少し揺れが収まりテレビを点けると、とんでもない映像が映っていた。
東北各地が震度6強!?
えっ!? 震度7だと!?
東海地方が震度6強!?
僕はテレビを食い入るように見つめた。
「これはマズイ」と僕は呟いた。仙台には、弟と妹、それぞれには2人の子供たちがいた。
僕はイラついて部屋の中を歩き回った。テレビのアナウンサーの顔が青ざめていた。弟と妹に電話をするが全く通じない。僕は青ざめて絶望的な気持ちに支配された。
「大津波が来ます。避難して下さい!」とアナウンサーも青ざめて絶望的な顔で繰り返し大声で言った。
僕とアナウンサーはブラウン管越しに同じ表情をして見合っていた。
幸い僕の住む地域は震度3か4強だったが、頻繁に余震はあった。余震がくる度に体がすくむ。何も出来ないことは分かっていた。ただただテレビを見て愕然としていた。
地震発生から1時間後、津波の映像を各テレビ局で一斉に報道していた。
僕は何が何だか分からずに見ていた。
大津波によって街は消え人は消えていった。僕は何度も「これは悪い夢だ」と言い聞かせていた。
大津波と地震発生時の映像が交互に映し出される度に僕の心は無になっていった。
『きっと、弟も妹も、妹の子供たちも弟の子供たちも死んでしまったに違いない』と僕は思った。
僕は無感情でテレビを見続けていた。
僕には両親がいない。憎き両親は、幼い僕らを捨てた後、悲惨な死に方をして、あっさりと、この世から消えた。両親に対する思いは怒りでしかないので、僕は恨みを込めて、両親は、とうの昔に完全に葬り去っていた。

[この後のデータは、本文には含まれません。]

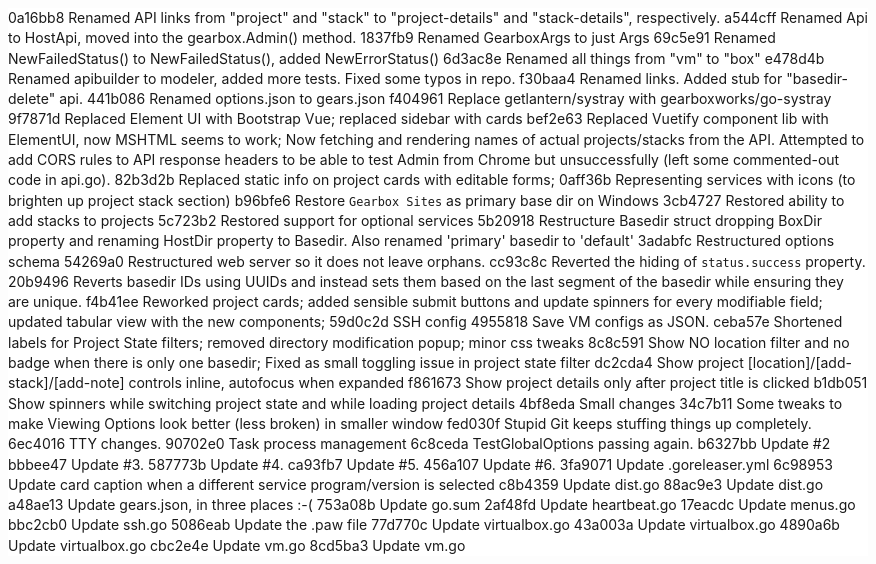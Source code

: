 0a16bb8 Renamed API links from  "project" and "stack" to "project-details" and "stack-details", respectively.
a544cff Renamed Api to HostApi, moved into the gearbox.Admin() method.
1837fb9 Renamed GearboxArgs to just Args
69c5e91 Renamed NewFailedStatus() to NewFailedStatus(), added NewErrorStatus()
6d3ac8e Renamed all things from "vm" to "box"
e478d4b Renamed apibuilder to modeler, added more tests. Fixed some typos in repo.
f30baa4 Renamed links. Added stub for "basedir-delete" api.
441b086 Renamed options.json to gears.json
f404961 Replace getlantern/systray with gearboxworks/go-systray
9f7871d Replaced Element UI with Bootstrap Vue; replaced sidebar with cards
bef2e63 Replaced Vuetify component lib with ElementUI, now MSHTML seems to work; Now fetching and rendering names of actual projects/stacks from the API. Attempted to add CORS rules to API response headers to be able to test Admin from Chrome but unsuccessfully (left some commented-out code in api.go).
82b3d2b Replaced static info on project cards with editable forms;
0aff36b Representing services with icons (to brighten up project stack section)
b96bfe6 Restore `Gearbox Sites` as primary base dir on Windows
3cb4727 Restored ability to add stacks to projects
5c723b2 Restored support for optional services
5b20918 Restructure Basedir struct dropping BoxDir property and renaming HostDir property to Basedir. Also renamed 'primary' basedir to 'default'
3adabfc Restructured options schema
54269a0 Restructured web server so it does not leave orphans.
cc93c8c Reverted the hiding of `status.success` property.
20b9496 Reverts basedir IDs using UUIDs and instead sets them based on the last segment of the basedir while ensuring they are unique.
f4b41ee Reworked project cards; added sensible submit buttons and update spinners for every modifiable field; updated tabular view with the new components;
59d0c2d SSH config
4955818 Save VM configs as JSON.
ceba57e Shortened labels for Project State filters; removed directory modification popup; minor css tweaks
8c8c591 Show NO location filter and no badge when there is only one basedir; Fixed as small toggling issue in project state filter
dc2cda4 Show project [location]/[add-stack]/[add-note] controls inline, autofocus when expanded
f861673 Show project details only after project title is clicked
b1db051 Show spinners while switching project state and while loading project details
4bf8eda Small changes
34c7b11 Some tweaks to make Viewing Options look better (less broken) in smaller window
fed030f Stupid Git keeps stuffing things up completely.
6ec4016 TTY changes.
90702e0 Task process management
6c8ceda TestGlobalOptions passing again.
b6327bb Update #2
bbbee47 Update #3.
587773b Update #4.
ca93fb7 Update #5.
456a107 Update #6.
3fa9071 Update .goreleaser.yml
6c98953 Update card caption when a different service program/version is selected
c8b4359 Update dist.go
88ac9e3 Update dist.go
a48ae13 Update gears.json, in three places :-(
753a08b Update go.sum
2af48fd Update heartbeat.go
17eacdc Update menus.go
bbc2cb0 Update ssh.go
5086eab Update the .paw file
77d770c Update virtualbox.go
43a003a Update virtualbox.go
4890a6b Update virtualbox.go
cbc2e4e Update vm.go
8cd5ba3 Update vm.go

僕は死ぬもの狂いで毎日働いて働いて働きまくった。幼かった弟と妹を育て上げた。弟も妹も、立派に一人前になって、3年前の同時期に、めでたく結婚をして二人ともどもに可愛い子供を授かった。僕は伯父さんで独身だ。自分の幸せを後回しにして生きてきた。全てを弟と妹に捧げてきた人生だった。その可愛い弟と妹が死んだに違いない。

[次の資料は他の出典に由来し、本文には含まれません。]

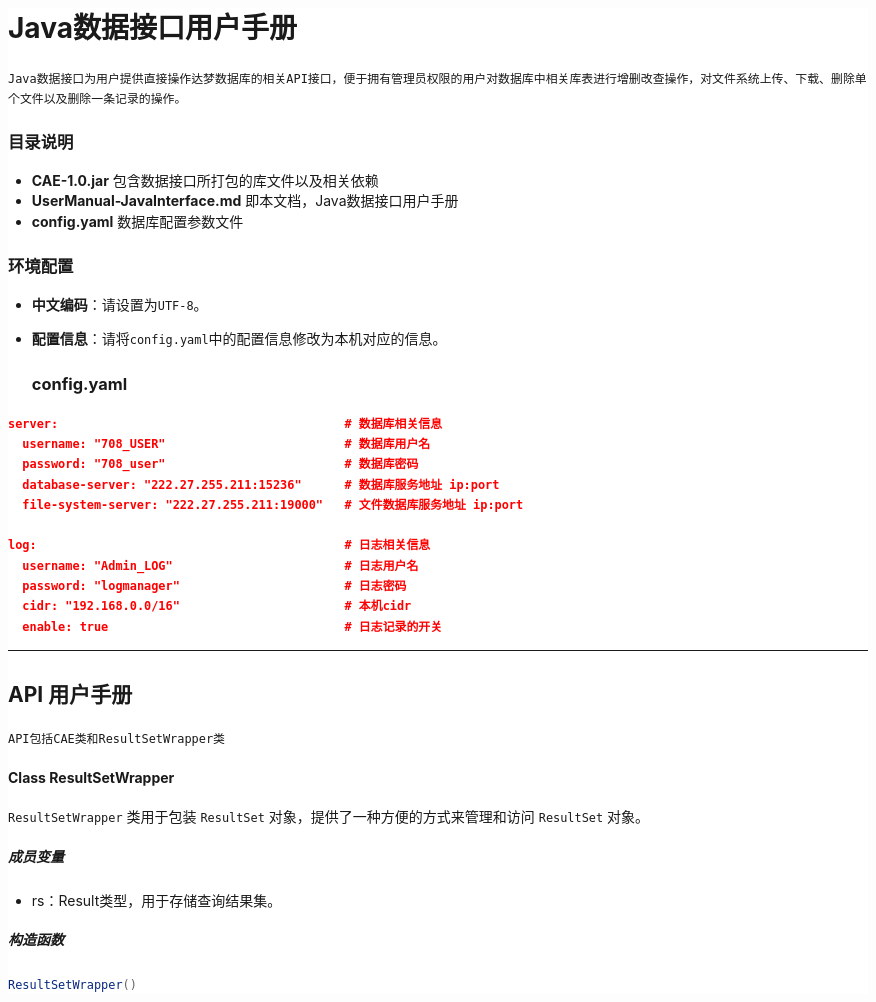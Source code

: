 # Java数据接口用户手册

```
Java数据接口为用户提供直接操作达梦数据库的相关API接口，便于拥有管理员权限的用户对数据库中相关库表进行增删改查操作，对文件系统上传、下载、删除单个文件以及删除一条记录的操作。
```

### 目录说明

- **CAE-1.0.jar** 包含数据接口所打包的库文件以及相关依赖
- **UserManual-JavaInterface.md** 即本文档，Java数据接口用户手册
- **config.yaml** 数据库配置参数文件

### 环境配置

- **中文编码**：请设置为`UTF-8`。

- **配置信息**：请将`config.yaml`中的配置信息修改为本机对应的信息。

  ### **config.yaml**

```json
server:                                        # 数据库相关信息
  username: "708_USER"                         # 数据库用户名
  password: "708_user"                         # 数据库密码
  database-server: "222.27.255.211:15236"      # 数据库服务地址 ip:port
  file-system-server: "222.27.255.211:19000"   # 文件数据库服务地址 ip:port

log:                                           # 日志相关信息
  username: "Admin_LOG"                        # 日志用户名
  password: "logmanager"                       # 日志密码
  cidr: "192.168.0.0/16"                       # 本机cidr
  enable: true                                 # 日志记录的开关
```

------

## API 用户手册

```java
API包括CAE类和ResultSetWrapper类
```

#### Class ResultSetWrapper

`ResultSetWrapper` 类用于包装 `ResultSet` 对象，提供了一种方便的方式来管理和访问 `ResultSet` 对象。

##### 成员变量

- rs：Result类型，用于存储查询结果集。

##### 构造函数

```java
ResultSetWrapper()
```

僕は大津波の映像を見ていると、いきなり頭の中でザ・ドアーズの『ジ・エンド』が繰返し流れてきた。
ジム・モリソンの終末的な歌声に、ある種の畏敬の念を抱くが恐ろしい歌声でもあった。
『ジ・エンド』のジム・モリソンの歌詞は複雑な内容だが、今の日本の状況に完全に一致していた。見事に、完膚無きまでに論破されたような悪夢な現実と符合していた。心の中でジム・モリソンの顔が浮かんでは消えるを繰り返していた。
電話が鳴った。
「もしもし?」と急いで出たが直ぐに切れた。通知を見ると公衆電話から掛けて来たようだった。
「こんなときにイタズラするな!! クソ野郎!!」と僕は激怒した。
「ああ、津波火災だ」もうテレビでは絶望しか映し出されていなかった。
僕はどうすることも出来ないから夕食の買い出しに出掛けることにした。
24時間営業のスーパーは行列だった。僕は余震の来る中で行列に並んだ。
1時間も並んで、ようやく店内に入ったが、ほとんどが品切れ状態だった。水の買い占め、ティッシュペーパーの買い占め、パンやインスタント食品の買い占め。「何も無いのかよ。買い占めするなよ!」と僕は呟いた。呟きながらも、ずっと頭の中でザ・ドアーズの『ジ・エンド』が流れ続けていた。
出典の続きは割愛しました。